| PROVIDED INFORMATION |
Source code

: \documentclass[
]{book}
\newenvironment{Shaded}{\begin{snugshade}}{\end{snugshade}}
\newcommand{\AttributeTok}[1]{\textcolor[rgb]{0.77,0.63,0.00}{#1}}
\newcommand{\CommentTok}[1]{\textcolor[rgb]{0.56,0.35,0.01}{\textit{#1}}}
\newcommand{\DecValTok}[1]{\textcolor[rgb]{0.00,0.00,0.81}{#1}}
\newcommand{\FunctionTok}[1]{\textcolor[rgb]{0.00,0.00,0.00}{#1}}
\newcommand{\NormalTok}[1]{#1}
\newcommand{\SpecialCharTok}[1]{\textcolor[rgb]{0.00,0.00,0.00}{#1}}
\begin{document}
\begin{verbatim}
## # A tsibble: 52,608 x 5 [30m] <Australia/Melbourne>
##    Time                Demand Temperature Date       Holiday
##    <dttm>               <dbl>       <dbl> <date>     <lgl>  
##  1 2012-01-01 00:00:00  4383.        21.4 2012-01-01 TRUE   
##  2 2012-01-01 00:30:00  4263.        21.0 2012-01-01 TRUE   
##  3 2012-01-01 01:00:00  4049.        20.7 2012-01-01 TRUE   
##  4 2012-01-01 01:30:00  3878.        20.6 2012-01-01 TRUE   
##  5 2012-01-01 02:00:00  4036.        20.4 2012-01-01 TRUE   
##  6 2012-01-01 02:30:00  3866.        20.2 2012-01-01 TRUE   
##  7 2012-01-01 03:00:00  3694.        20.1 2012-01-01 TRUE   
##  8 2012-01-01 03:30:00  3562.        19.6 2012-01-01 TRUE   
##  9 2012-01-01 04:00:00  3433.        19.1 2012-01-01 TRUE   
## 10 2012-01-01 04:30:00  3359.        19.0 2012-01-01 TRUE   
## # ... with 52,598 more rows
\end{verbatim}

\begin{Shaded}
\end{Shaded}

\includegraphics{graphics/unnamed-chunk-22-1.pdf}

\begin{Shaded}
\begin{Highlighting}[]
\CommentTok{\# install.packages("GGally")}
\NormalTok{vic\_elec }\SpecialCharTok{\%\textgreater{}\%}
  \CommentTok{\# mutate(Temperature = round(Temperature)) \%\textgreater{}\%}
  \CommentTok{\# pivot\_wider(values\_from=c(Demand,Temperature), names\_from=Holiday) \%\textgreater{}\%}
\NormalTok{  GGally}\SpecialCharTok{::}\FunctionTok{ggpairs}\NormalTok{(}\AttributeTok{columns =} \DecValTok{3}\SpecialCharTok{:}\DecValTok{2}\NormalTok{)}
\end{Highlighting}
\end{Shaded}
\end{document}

| PROBLEM STATEMENT |
Work out how many lines above have the string "Demand" in them, and give only the number.

| ANSWER FOR THE TASK |
2